▶ Working data:
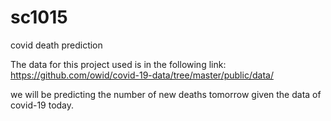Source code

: # sc1015
covid death prediction

The data for this project used is in the following link: https://github.com/owid/covid-19-data/tree/master/public/data/

we will be predicting the number of new deaths tomorrow given the data of covid-19 today.

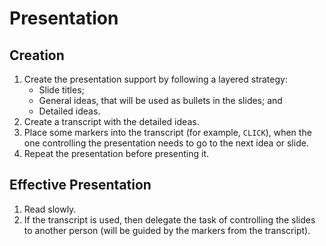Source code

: # Presentation

## Creation

1. Create the presentation support by following a layered strategy:
    - Slide titles;
    - General ideas, that will be used as bullets in the slides; and
    - Detailed ideas.
2. Create a transcript with the detailed ideas.
3. Place some markers into the transcript (for example, `CLICK`), when the one controlling the presentation needs to go to the next idea or slide.
4. Repeat the presentation before presenting it.

## Effective Presentation

1. Read slowly.
2. If the transcript is used, then delegate the task of controlling the slides to another person (will be guided by the markers from the transcript).
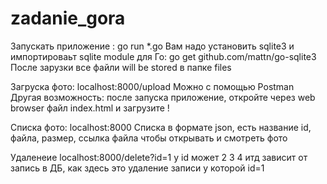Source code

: # zadanie_gora


Запускать приложение : go run *.go
    Вам надо установить sqlite3 и импортироваьт sqlite module для Го: go get github.com/mattn/go-sqlite3
    После зарузки все файли will be stored в папке files

Загруска фото: localhost:8000/upload
    Можно с помощью Postman 
    Другая возможность: после запуска приложение, откройте через web browser файл index.html
    и загрузите ! 

Списка фото: localhost:8000
    Списка в формате json, есть название id, файла, размер, ссылка файла чтобы открывать и
    смотреть фото 

Удаленеие localhost:8000/delete?id=1 
    у id может 2 3 4 итд зависит от запись в ДБ, как здесь это удаление записи у которой id=1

▶ What you are asked to do: Give again, please, precisely the lines that begin the records and run through the line with "- Slide titles;" in it, keeping both end lines and dropping any pictures.

▶ Reply:
Source code

: # sc1015
covid death prediction

The data for this project used is in the following link: https://github.com/owid/covid-19-data/tree/master/public/data/

we will be predicting the number of new deaths tomorrow given the data of covid-19 today.

Source code

: # Presentation

## Creation

1. Create the presentation support by following a layered strategy:
    - Slide titles;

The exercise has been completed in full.